Earlier this month during a committee hearing on the Taxation of Pensions Bill, David Geale, director of investment policy at the FCA, suggested the regulator now considers £50,000 to be a minimum threshold for drawdown suitability, but that product innovation could push this lower.

He said: There is no reason why over time flexible access products need to be poor value for money or to represent a high element of risk: it is about people understanding what they are getting into.”

The value of drawdown contracts sold by the association’s members is around half that of the value of annuity sales, compared to 14 per cent a year ago.

The number of annuities sold - down 14 per cent on the last quarter - has fallen further than the value of those annuities however, suggesting that more people with smaller pension pots are deferring or taking cash.
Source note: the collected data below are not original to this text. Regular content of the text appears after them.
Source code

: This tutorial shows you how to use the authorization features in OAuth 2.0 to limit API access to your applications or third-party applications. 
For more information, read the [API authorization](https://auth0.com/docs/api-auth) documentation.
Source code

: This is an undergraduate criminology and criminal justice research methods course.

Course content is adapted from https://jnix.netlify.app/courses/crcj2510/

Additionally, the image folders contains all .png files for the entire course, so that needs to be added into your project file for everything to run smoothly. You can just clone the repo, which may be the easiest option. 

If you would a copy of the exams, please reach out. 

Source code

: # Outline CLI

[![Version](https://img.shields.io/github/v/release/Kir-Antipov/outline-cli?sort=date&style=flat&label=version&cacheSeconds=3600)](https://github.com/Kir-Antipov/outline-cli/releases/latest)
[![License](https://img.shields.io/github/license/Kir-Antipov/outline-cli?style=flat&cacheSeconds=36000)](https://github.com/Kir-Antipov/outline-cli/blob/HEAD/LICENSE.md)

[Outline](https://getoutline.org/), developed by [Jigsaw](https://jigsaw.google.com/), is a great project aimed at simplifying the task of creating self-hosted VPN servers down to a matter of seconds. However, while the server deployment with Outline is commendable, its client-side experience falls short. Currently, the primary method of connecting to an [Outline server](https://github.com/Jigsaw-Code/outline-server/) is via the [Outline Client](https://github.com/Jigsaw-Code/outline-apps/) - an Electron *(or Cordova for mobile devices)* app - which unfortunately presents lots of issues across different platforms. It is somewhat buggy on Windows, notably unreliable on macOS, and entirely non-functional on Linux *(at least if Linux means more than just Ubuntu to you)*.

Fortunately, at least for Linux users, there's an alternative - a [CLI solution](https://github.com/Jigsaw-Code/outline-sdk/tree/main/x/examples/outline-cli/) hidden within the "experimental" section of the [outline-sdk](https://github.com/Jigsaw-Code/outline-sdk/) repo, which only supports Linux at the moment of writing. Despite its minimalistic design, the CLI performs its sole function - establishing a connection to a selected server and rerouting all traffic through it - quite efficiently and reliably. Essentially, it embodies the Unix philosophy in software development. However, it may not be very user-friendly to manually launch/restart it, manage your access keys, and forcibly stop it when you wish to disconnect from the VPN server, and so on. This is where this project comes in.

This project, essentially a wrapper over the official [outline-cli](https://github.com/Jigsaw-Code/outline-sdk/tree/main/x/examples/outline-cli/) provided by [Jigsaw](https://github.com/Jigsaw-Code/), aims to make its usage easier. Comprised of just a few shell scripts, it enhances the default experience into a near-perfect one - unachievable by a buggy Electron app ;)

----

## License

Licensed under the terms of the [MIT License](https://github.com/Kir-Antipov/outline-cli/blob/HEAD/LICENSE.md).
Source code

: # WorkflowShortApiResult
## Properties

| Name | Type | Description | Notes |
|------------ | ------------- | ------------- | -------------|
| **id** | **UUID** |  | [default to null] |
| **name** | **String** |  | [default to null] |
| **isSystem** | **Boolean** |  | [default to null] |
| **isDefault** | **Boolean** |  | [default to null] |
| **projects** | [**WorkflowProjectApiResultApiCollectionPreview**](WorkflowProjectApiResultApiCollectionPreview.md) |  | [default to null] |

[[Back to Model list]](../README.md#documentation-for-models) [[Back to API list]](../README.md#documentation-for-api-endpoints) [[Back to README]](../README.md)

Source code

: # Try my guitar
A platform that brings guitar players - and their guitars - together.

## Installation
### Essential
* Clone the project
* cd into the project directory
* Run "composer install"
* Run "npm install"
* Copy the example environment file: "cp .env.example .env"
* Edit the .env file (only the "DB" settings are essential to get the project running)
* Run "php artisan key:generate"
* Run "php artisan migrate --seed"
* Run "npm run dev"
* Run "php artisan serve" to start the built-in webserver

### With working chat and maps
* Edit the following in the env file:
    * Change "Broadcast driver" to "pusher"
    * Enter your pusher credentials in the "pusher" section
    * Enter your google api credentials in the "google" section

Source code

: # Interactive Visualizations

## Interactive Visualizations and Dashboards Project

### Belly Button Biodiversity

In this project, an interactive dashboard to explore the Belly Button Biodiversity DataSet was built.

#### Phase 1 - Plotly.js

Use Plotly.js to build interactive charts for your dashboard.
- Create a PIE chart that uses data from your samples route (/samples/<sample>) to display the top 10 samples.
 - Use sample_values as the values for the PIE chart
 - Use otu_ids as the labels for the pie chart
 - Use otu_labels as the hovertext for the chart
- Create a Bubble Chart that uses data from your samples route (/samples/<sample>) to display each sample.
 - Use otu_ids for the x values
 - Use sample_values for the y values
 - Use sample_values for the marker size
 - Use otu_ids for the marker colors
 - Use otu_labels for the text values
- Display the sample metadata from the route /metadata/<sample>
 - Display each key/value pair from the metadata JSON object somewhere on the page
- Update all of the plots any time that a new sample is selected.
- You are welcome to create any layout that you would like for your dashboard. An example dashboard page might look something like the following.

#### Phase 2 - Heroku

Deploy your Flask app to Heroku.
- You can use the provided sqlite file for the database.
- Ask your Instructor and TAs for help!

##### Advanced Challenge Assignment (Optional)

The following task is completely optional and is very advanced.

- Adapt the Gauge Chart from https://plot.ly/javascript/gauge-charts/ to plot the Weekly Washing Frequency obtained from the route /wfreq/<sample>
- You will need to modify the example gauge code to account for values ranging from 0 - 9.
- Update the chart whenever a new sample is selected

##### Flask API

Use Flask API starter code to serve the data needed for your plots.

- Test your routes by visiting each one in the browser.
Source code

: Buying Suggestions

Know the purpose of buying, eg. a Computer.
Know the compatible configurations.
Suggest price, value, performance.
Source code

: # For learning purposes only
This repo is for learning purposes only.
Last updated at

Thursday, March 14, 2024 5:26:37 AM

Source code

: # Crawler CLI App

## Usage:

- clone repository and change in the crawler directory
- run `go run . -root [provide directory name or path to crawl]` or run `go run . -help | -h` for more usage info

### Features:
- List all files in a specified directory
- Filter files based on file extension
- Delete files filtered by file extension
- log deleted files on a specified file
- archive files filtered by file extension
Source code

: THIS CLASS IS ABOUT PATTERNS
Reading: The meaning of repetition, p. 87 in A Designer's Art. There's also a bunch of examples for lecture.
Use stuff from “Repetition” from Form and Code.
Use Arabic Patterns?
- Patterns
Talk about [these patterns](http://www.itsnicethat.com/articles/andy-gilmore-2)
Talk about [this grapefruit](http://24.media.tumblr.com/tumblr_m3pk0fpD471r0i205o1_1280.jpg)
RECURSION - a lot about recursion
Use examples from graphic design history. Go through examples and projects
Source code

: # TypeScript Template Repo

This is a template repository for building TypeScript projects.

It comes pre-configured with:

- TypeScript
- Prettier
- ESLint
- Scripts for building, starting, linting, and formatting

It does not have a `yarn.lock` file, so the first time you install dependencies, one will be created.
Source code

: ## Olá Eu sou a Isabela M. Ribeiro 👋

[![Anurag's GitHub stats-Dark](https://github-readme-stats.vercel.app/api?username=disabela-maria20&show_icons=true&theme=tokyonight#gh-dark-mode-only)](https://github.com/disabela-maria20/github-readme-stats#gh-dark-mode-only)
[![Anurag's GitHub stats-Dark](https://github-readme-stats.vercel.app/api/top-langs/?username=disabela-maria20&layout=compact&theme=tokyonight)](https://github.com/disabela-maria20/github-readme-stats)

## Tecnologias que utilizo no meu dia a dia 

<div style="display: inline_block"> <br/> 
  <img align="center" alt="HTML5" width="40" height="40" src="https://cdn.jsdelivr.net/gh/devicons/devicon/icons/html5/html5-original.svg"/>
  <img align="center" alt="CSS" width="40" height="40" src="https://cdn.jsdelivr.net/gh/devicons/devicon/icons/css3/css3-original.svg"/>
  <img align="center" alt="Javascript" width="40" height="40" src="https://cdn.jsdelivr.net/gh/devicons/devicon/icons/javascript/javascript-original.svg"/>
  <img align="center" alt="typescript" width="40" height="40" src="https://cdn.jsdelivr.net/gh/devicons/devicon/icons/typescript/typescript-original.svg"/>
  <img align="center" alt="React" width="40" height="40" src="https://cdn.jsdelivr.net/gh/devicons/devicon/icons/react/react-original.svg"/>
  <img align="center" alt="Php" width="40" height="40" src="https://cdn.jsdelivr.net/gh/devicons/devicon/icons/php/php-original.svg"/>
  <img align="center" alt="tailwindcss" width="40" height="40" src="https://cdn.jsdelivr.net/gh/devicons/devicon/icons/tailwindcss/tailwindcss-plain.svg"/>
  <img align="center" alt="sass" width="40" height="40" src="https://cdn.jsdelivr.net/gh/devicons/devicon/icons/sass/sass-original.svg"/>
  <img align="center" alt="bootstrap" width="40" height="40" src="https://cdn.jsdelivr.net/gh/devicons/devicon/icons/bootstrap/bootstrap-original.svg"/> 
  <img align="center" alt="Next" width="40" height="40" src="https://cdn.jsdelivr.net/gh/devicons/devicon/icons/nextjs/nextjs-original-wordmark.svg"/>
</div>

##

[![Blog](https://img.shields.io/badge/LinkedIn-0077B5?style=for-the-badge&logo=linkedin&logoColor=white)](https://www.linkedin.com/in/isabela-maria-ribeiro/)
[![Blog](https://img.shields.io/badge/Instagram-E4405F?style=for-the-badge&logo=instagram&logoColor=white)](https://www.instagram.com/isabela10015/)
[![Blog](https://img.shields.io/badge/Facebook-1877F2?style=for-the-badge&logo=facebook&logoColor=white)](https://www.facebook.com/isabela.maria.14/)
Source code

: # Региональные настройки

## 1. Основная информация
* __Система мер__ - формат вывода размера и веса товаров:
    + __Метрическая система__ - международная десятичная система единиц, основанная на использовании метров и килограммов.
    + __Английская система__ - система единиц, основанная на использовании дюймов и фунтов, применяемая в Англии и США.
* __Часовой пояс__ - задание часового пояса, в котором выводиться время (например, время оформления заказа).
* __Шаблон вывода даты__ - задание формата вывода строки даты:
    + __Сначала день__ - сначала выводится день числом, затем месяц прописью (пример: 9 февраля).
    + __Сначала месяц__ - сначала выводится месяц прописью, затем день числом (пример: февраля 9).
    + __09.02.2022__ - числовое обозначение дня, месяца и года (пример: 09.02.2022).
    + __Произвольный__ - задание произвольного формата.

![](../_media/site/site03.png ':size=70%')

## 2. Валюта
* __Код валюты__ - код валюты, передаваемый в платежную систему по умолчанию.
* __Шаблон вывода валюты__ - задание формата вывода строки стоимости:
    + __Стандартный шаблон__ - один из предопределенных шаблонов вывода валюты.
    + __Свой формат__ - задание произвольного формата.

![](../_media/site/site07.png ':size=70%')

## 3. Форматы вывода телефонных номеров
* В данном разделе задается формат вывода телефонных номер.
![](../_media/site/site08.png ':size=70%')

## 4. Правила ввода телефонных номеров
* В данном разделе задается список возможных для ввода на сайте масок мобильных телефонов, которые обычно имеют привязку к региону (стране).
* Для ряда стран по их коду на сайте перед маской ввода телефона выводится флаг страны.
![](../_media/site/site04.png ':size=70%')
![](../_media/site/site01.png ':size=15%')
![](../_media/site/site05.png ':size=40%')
While external annuity sales have fallen, internal annuity sales have remained at similar levels, which the ABI said reflects the fact that people with guarantees continuing to take advantage of them.

This means that there are now a greater proportion of internal annuities (65 per cent) and a smaller proportion of annuities are enhanced (22 per cent).

Andrew Tully, pensions technical director at provider MGM Advantage expressed concern at the drop in external sales and enhanced annuities and warned that the open market option message appears to be lost in translation with the noise around the freedom and choice agenda.

“Internal sales are holding up, while the external, shopping around, market is down. This means people are not receiving the better value provided by enhanced annuities.

“If people decide not to take up the offer of free guidance or look for advice, we need to find a way of ensuring a second line of defence protects consumers and ensures they don’t end up with products which do not fit their needs or provide poor value.”